Migrating to static types

Nextflow 25.10 introduces the ability to use static types in a Nextflow pipeline. This tutorial demonstrates how to migrate to static types using the rnaseq-nf pipeline as an example.

Overview

Static types are a way to specify the types of variables in Nextflow code, both to document the code and enable deeper forms of validation. The Nextflow language server can use type annotations to identify type-related errors during development, without needing to run the code.

While Nextflow inherited type annotation from Groovy, types could only be specified for functions and local variables, and not for Nextflow-specific concepts such as processes, workflows, and pipeline parameters.

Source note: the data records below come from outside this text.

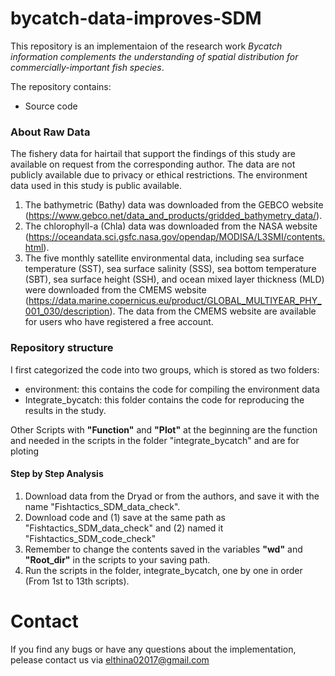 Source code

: # bycatch-data-improves-SDM
This repository is an implementaion of the research work *Bycatch information complements the understanding of spatial distribution for commercially-important fish species*.

The repository contains:
- Source code

### About Raw Data
The fishery data for hairtail that support the findings of this study are available on request from the corresponding author. The data are not publicly available due to privacy or ethical restrictions.
The environment data used in this study is public available.  

1. The bathymetric (Bathy) data was downloaded from the GEBCO website (https://www.gebco.net/data_and_products/gridded_bathymetry_data/). 
2. The chlorophyll-a (Chla) data was downloaded from the NASA website (https://oceandata.sci.gsfc.nasa.gov/opendap/MODISA/L3SMI/contents.html). 
3. The five monthly satellite environmental data, including sea surface temperature (SST), sea surface salinity (SSS), sea bottom temperature (SBT), sea surface height (SSH), and ocean mixed layer thickness (MLD) were downloaded from the CMEMS website (https://data.marine.copernicus.eu/product/GLOBAL_MULTIYEAR_PHY_001_030/description). The data from the CMEMS website are available for users who have registered a free account.

### Repository structure
I first categorized the code into two groups, which is stored as two folders: 
- environment: this contains the code for compiling the environment data
- Integrate_bycatch: this folder contains the code for reproducing the results in the study.

Other Scripts with **"Function"** and **"Plot"** at the beginning are the function and needed in the scripts in the folder "integrate_bycatch" and are for ploting


#### Step by Step Analysis
1. Download data from the Dryad or from the authors, and save it with the name "Fishtactics_SDM_data_check". 
2. Download code and (1) save at the same path as "Fishtactics_SDM_data_check" and (2) named it "Fishtactics_SDM_code_check"
3. Remember to change the contents saved in the variables **"wd"** and **"Root_dir"** in the scripts to your saving path. 
4. Run the scripts in the folder, integrate_bycatch, one by one in order (From 1st to 13th scripts).

# Contact
If you find any bugs or have any questions about the implementation, pelease contact us via elthina02017@gmail.com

Additionally, the Groovy type system is significantly larger and more complex than what is required for Nextflow pipelines.

Nextflow 25.10 provides a native way to specify types at every level of a pipeline, from a pipeline parameter to a local variable in a process, using the standard types in the Nextflow standard library.

Developer tooling

Static types are most effective when used with the Nextflow language server, especially in combination with the VS Code extension.

Type checking

Static type checking is currently only available through the language server as an experimental feature.

Automatic migration

The VS Code extension provides a command for automatically migrating Nextflow pipelines to static types. Search for and select Convert pipeline to static types in the command palette to migrate the current project.

The language server will attempt to convert every legacy process to a typed process by migrating inputs and outputs to the new syntax.

  • In cases where the type of an input or output cannot be inferred (e.g. val inputs and outputs), the type will be left unspecified, and the language server will report an error for each case. If a process has an nf-core meta.yml, the language server will use it to infer the types of val inputs and outputs.

  • File inputs (file and path qualifiers) are inferred as type Path or Set<Path> based on (1) the arity option, if specified, or (2) the stage name, if specified. Review the converted code to ensure that the correct type is used. Use the arity option in the legacy syntax to ensure the most accurate results.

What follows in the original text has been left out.